# What the exercise asks
Give back all of the data verbatim.
(Source records Opens)
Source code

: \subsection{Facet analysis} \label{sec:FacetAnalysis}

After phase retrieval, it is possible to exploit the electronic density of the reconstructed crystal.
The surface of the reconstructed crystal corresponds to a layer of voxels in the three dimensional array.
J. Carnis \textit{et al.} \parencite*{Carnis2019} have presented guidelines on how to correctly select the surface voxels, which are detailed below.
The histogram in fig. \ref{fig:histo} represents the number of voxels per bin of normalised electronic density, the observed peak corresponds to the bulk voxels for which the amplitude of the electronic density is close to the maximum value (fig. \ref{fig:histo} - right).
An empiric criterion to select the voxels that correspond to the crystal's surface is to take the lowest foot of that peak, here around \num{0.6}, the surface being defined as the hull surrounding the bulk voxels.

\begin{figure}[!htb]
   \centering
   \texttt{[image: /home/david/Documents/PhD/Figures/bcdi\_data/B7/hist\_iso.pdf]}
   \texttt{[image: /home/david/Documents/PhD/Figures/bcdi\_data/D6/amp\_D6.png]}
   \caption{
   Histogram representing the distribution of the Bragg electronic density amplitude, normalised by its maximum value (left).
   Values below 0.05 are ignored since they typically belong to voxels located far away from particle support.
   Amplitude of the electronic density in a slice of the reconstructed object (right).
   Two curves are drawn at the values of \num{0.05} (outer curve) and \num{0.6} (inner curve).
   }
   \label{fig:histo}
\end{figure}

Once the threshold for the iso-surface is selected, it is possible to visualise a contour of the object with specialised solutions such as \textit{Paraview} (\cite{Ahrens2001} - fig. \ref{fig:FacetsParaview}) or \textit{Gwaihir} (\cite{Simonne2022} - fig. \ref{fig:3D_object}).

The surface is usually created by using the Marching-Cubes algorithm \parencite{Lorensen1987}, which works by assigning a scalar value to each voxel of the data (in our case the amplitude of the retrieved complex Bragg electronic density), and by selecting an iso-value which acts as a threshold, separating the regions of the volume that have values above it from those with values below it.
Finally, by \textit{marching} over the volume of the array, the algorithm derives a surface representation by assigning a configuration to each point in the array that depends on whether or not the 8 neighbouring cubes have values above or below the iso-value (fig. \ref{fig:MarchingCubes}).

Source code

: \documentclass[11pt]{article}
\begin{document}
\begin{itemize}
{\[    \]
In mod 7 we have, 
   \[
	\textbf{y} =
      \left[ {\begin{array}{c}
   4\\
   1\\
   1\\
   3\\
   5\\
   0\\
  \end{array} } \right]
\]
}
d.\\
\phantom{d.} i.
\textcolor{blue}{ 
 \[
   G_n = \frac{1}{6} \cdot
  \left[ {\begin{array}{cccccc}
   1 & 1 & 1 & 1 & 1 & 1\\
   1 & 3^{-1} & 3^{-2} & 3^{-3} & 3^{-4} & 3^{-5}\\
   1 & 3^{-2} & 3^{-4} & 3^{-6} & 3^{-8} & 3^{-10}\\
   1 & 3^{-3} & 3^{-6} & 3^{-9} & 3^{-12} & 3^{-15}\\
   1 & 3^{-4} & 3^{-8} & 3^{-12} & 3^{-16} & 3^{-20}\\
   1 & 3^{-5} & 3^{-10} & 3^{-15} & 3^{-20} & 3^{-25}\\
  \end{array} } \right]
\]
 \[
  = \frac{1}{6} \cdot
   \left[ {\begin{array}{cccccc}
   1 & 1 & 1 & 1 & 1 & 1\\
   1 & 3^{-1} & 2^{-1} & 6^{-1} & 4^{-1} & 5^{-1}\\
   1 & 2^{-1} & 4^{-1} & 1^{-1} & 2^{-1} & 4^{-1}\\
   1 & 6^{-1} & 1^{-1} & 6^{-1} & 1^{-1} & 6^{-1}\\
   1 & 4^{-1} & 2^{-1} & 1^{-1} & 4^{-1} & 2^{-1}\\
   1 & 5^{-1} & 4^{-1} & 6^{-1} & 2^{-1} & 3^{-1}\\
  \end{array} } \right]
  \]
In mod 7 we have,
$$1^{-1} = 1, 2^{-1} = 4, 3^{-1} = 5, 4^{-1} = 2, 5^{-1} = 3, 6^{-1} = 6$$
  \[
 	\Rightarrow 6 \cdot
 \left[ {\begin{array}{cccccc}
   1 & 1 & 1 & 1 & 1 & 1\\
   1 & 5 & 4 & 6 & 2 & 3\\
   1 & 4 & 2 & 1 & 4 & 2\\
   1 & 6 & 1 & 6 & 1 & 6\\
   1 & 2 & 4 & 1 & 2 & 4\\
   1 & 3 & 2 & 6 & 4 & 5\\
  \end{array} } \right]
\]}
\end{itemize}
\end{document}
(Source records Closes)
# Result of the task
Source code

: \subsection{Facet analysis} \label{sec:FacetAnalysis}

After phase retrieval, it is possible to exploit the electronic density of the reconstructed crystal.
The surface of the reconstructed crystal corresponds to a layer of voxels in the three dimensional array.
J. Carnis \textit{et al.} \parencite*{Carnis2019} have presented guidelines on how to correctly select the surface voxels, which are detailed below.
The histogram in fig. \ref{fig:histo} represents the number of voxels per bin of normalised electronic density, the observed peak corresponds to the bulk voxels for which the amplitude of the electronic density is close to the maximum value (fig. \ref{fig:histo} - right).
An empiric criterion to select the voxels that correspond to the crystal's surface is to take the lowest foot of that peak, here around \num{0.6}, the surface being defined as the hull surrounding the bulk voxels.

\begin{figure}[!htb]
   \centering
   \texttt{[image: /home/david/Documents/PhD/Figures/bcdi\_data/B7/hist\_iso.pdf]}
   \texttt{[image: /home/david/Documents/PhD/Figures/bcdi\_data/D6/amp\_D6.png]}
   \caption{
   Histogram representing the distribution of the Bragg electronic density amplitude, normalised by its maximum value (left).
   Values below 0.05 are ignored since they typically belong to voxels located far away from particle support.
   Amplitude of the electronic density in a slice of the reconstructed object (right).
   Two curves are drawn at the values of \num{0.05} (outer curve) and \num{0.6} (inner curve).
   }
   \label{fig:histo}
\end{figure}

Once the threshold for the iso-surface is selected, it is possible to visualise a contour of the object with specialised solutions such as \textit{Paraview} (\cite{Ahrens2001} - fig. \ref{fig:FacetsParaview}) or \textit{Gwaihir} (\cite{Simonne2022} - fig. \ref{fig:3D_object}).

The surface is usually created by using the Marching-Cubes algorithm \parencite{Lorensen1987}, which works by assigning a scalar value to each voxel of the data (in our case the amplitude of the retrieved complex Bragg electronic density), and by selecting an iso-value which acts as a threshold, separating the regions of the volume that have values above it from those with values below it.
Finally, by \textit{marching} over the volume of the array, the algorithm derives a surface representation by assigning a configuration to each point in the array that depends on whether or not the 8 neighbouring cubes have values above or below the iso-value (fig. \ref{fig:MarchingCubes}).

Source code

: \documentclass[11pt]{article}
\begin{document}
\begin{itemize}
{\[    \]
In mod 7 we have, 
   \[
	\textbf{y} =
      \left[ {\begin{array}{c}
   4\\
   1\\
   1\\
   3\\
   5\\
   0\\
  \end{array} } \right]
\]
}
d.\\
\phantom{d.} i.
\textcolor{blue}{ 
 \[
   G_n = \frac{1}{6} \cdot
  \left[ {\begin{array}{cccccc}
   1 & 1 & 1 & 1 & 1 & 1\\
   1 & 3^{-1} & 3^{-2} & 3^{-3} & 3^{-4} & 3^{-5}\\
   1 & 3^{-2} & 3^{-4} & 3^{-6} & 3^{-8} & 3^{-10}\\
   1 & 3^{-3} & 3^{-6} & 3^{-9} & 3^{-12} & 3^{-15}\\
   1 & 3^{-4} & 3^{-8} & 3^{-12} & 3^{-16} & 3^{-20}\\
   1 & 3^{-5} & 3^{-10} & 3^{-15} & 3^{-20} & 3^{-25}\\
  \end{array} } \right]
\]
 \[
  = \frac{1}{6} \cdot
   \left[ {\begin{array}{cccccc}
   1 & 1 & 1 & 1 & 1 & 1\\
   1 & 3^{-1} & 2^{-1} & 6^{-1} & 4^{-1} & 5^{-1}\\
   1 & 2^{-1} & 4^{-1} & 1^{-1} & 2^{-1} & 4^{-1}\\
   1 & 6^{-1} & 1^{-1} & 6^{-1} & 1^{-1} & 6^{-1}\\
   1 & 4^{-1} & 2^{-1} & 1^{-1} & 4^{-1} & 2^{-1}\\
   1 & 5^{-1} & 4^{-1} & 6^{-1} & 2^{-1} & 3^{-1}\\
  \end{array} } \right]
  \]
In mod 7 we have,
$$1^{-1} = 1, 2^{-1} = 4, 3^{-1} = 5, 4^{-1} = 2, 5^{-1} = 3, 6^{-1} = 6$$
  \[
 	\Rightarrow 6 \cdot
 \left[ {\begin{array}{cccccc}
   1 & 1 & 1 & 1 & 1 & 1\\
   1 & 5 & 4 & 6 & 2 & 3\\
   1 & 4 & 2 & 1 & 4 & 2\\
   1 & 6 & 1 & 6 & 1 & 6\\
   1 & 2 & 4 & 1 & 2 & 4\\
   1 & 3 & 2 & 6 & 4 & 5\\
  \end{array} } \right]
\]}
\end{itemize}
\end{document}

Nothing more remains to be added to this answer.